A ballot paper for Hammond in 2014. Photo: Peri Strathearn.
A ballot paper for Hammond in 2014. Photo: Peri Strathearn.

There is only one reason it is so hard to predict what might happen at the upcoming state election.

Nobody knows who is going to preference who.

We know three parties – Labor, the Liberals and SA Best – are each likely to receive significant support from voters across South Australia, while several others will get a few per cent each.

Conservatives preferences, formerly Family First, have tended historically to go to the Liberals; and Greens preferences have tended to go to Labor.

But this time around we know there will be three-way contests in many electorates, in which no candidate has the 50 per cent of first-preference votes needed to get up on their own.
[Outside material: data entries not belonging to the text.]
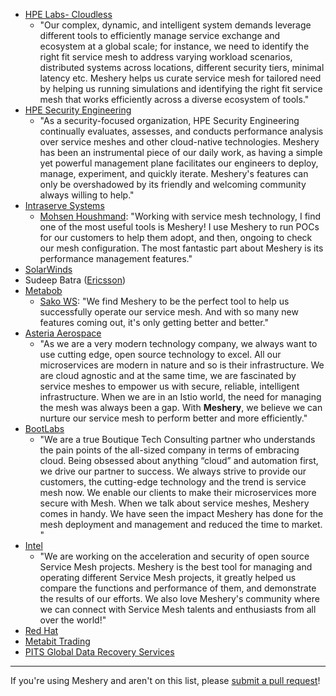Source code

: - [HPE Labs- Cloudless](https://www.labs.hpe.com/page/cloudless)
  - "Our complex, dynamic, and intelligent system demands leverage different tools to efficiently manage service exchange and ecosystem at a global scale; for instance, we need to identify the right fit service mesh to address varying workload scenarios, distributed systems across locations, different security tiers, minimal latency etc. Meshery helps us curate service mesh for tailored need by helping us running simulations and identifying the right fit service mesh that works efficiently across a diverse ecosystem of tools."
- [HPE Security Engineering](https://www.hpe.com)
  - "As a security-focused organization, HPE Security Engineering continually evaluates, assesses, and conducts performance analysis over service meshes and other cloud-native technologies. Meshery has been an instrumental piece of our daily work, as having a simple yet powerful management plane facilitates our engineers to deploy, manage, experiment, and quickly iterate. Meshery's features can only be overshadowed by its friendly and welcoming community always willing to help."
- [Intraserve Systems](http://intraservesystems.com)
  - [Mohsen Houshmand](https://twitter.com/houshym): "Working with service mesh technology, I find one of the most useful tools is Meshery! I use Meshery to run POCs for our customers to help them adopt, and then, ongoing to check our mesh configuration. The most fantastic part about Meshery is its performance management features."
- [SolarWinds](https://solarwinds.com)
- Sudeep Batra ([Ericsson](https://www.ericsson.com))
- [Metabob](https://metabob.com)
  - [Sako WS](https://twitter.com/sakows): "We find Meshery to be the perfect tool to help us successfully operate our service mesh. And with so many new features coming out, it's only getting better and better."
- [Asteria Aerospace](https://asteria.co.in)
  - "As we are a very modern technology company, we always want to use cutting edge, open source technology to excel. All our microservices are modern in nature and so is their infrastructure. We are cloud agnostic and at the same time, we are fascinated by service meshes to empower us with secure, reliable, intelligent infrastructure. When we are in an Istio world, the need for managing the mesh was always been a gap. With **Meshery**, we believe we can nurture our service mesh to perform better and more efficiently."
- [BootLabs](https://www.bootlabs.in/)
  - "We are a true Boutique Tech Consulting partner who understands the pain points of the all-sized company in terms of embracing cloud. Being obsessed about anything “cloud” and automation first, we drive our partner to success. We always strive to provide our customers, the cutting-edge technology and the trend is service mesh now. We enable our clients to make their microservices more secure with Mesh. When we talk about service meshes, Meshery comes in handy. We have seen the impact Meshery has done for the mesh deployment and management and reduced the time to market. "
- [Intel](https://www.intel.com)
  - "We are working on the acceleration and security of open source Service Mesh projects. Meshery is the best tool for managing and operating different Service Mesh projects, it greatly helped us compare the functions and performance of them, and demonstrate the results of our efforts. We also love Meshery's community where we can connect with Service Mesh talents and enthusiasts from all over the world!"
- [Red Hat](https://www.redhat.com)
- [Metabit Trading](https://www.metabit-trading.com/)
- [PITS Global Data Recovery Services](https://www.pitsdatarecovery.net/)
---

If you're using Meshery and aren't on this list, please [submit a pull request](https://github.com/meshery/meshery/pulls)!

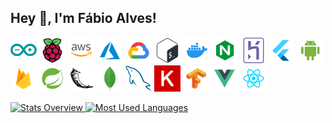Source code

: ## Hey 👋, I'm Fábio Alves!

<img src="https://raw.githubusercontent.com/fabioafreitas/fabioafreitas/main/svgs/arduino.svg" alt="arduino" height='42px'/>
<img src="https://raw.githubusercontent.com/fabioafreitas/fabioafreitas/main/svgs/raspberrypi.svg" alt="raspberrypi" height='42px'/>
<img src="https://raw.githubusercontent.com/fabioafreitas/fabioafreitas/main/svgs/aws.svg" alt="aws" height='42px'/>
<img src="https://raw.githubusercontent.com/fabioafreitas/fabioafreitas/main/svgs/azure.svg" alt="azure" height='42px'/>
<img src="https://raw.githubusercontent.com/fabioafreitas/fabioafreitas/main/svgs/google-cloud.svg" alt="google-cloud" height='42px'/>
<img src="https://raw.githubusercontent.com/fabioafreitas/fabioafreitas/main/svgs/bash.svg" alt="bash" height='42px'/>
<img src="https://raw.githubusercontent.com/fabioafreitas/fabioafreitas/main/svgs/docker.svg" alt="docker" height='42px'/>
<img src="https://raw.githubusercontent.com/fabioafreitas/fabioafreitas/main/svgs/nginx.svg" alt="nginx" height='42px'/>
<img src="https://raw.githubusercontent.com/fabioafreitas/fabioafreitas/main/svgs/heroku.svg" alt="heroku" height='42px'/>
<img src="https://raw.githubusercontent.com/fabioafreitas/fabioafreitas/main/svgs/flutter.svg" alt="flutter" height='42px'/>
<img src="https://raw.githubusercontent.com/fabioafreitas/fabioafreitas/main/svgs/android.svg" alt="android" height='42px'/>
<img src="https://raw.githubusercontent.com/fabioafreitas/fabioafreitas/main/svgs/firebase.svg" alt="firebase" height='42px'/>
<img src="https://raw.githubusercontent.com/fabioafreitas/fabioafreitas/main/svgs/spring.svg" alt="spring" height='42px'/>
<img src="https://raw.githubusercontent.com/fabioafreitas/fabioafreitas/main/svgs/flask.svg" alt="flask" height='42px'/>
<img src="https://raw.githubusercontent.com/fabioafreitas/fabioafreitas/main/svgs/mongodb.svg" alt="mongodb" height='42px'/>
<img src="https://raw.githubusercontent.com/fabioafreitas/fabioafreitas/main/svgs/mysql.svg" alt="mysql" height='42px'/>
<img src="https://raw.githubusercontent.com/fabioafreitas/fabioafreitas/main/svgs/keras.svg" alt="keras" height='42px'/>
<img src="https://raw.githubusercontent.com/fabioafreitas/fabioafreitas/main/svgs/tensorflow.svg" alt="tensorflow" height='42px'/>
<img src="https://raw.githubusercontent.com/fabioafreitas/fabioafreitas/main/svgs/vue.svg" alt="vue" height='42px'/>
<img src="https://raw.githubusercontent.com/fabioafreitas/fabioafreitas/main/svgs/react.svg" alt="react" height='42px'/>

<br>

<a href='https://github.com/rahul-jha98/github-stats-transparent'>
  
![Stats Overview](https://raw.githubusercontent.com/fabioafreitas/github-stats-transparent/output/generated/overview.svg)
![Most Used Languages](https://raw.githubusercontent.com/fabioafreitas/github-stats-transparent/output/generated/languages.svg)

</a>

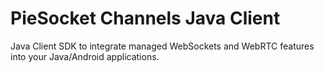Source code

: # PieSocket Channels Java Client

Java Client SDK to integrate managed WebSockets and WebRTC features into your Java/Android applications.

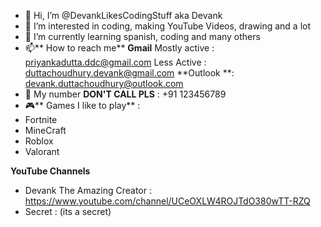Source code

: - 👋 Hi, I’m @DevankLikesCodingStuff aka Devank
- 👀 I’m interested in coding, making YouTube Videos, drawing and a lot
- 🌱 I’m currently learning spanish, coding and many others 
- 📫** How to reach me**
**Gmail** 
Mostly active : priyankadutta.ddc@gmail.com 
Less Active : duttachoudhury.devank@gmail.com
**Outlook **: devank.duttachoudhury@outlook.com
- 📱 My number **DON'T CALL PLS** : +91 123456789
- 🎮** Games I like to play** :
-  Fortnite 
-  MineCraft
-  Roblox
-  Valorant

**YouTube Channels**
- Devank The Amazing Creator : https://www.youtube.com/channel/UCeOXLW4ROJTdO380wTT-RZQ
- Secret : (its a secret)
And voters tend to follow the how-to-vote cards handed out by candidates, Electoral Commission of South Australia data suggests.

The way it works if no-one gets 50pc of votes is that the candidate with the least votes is eliminated, and their votes distributed to the people listed second on everyone’s ballot papers.

Rinse, lather and repeat until you've got a winner.

In the case of a serious three-way rumble like the ones we'll probably have in Hammond or MacKillop, the result will depend entirely on who preferences who.

Now, Liberal and Labor could end the uncertainty right now if they wanted – by preferencing each other ahead of SA Best across the state.

Better the devil you know, the thinking might go.

But we're talking about red versus blue, two teams who have been fighting tooth and nail against each other for generations.

It would be like Ford and Holden merging to stop Toyota from winning Bathurst ... or something like that.

The press releases I get in my inbox use certain terms: "a Labor government will...", "a Liberal government will..." and so on.

But there are no certainties until the parameters of the game are set.

The numbers are what count, if you'll pardon the pun.

Each of our candidates is forthright about who they think you should vote for.

But the real question – one we'll put to them at the Hammond election forum we will be hosting on March 6 – is: who do you want us to put second?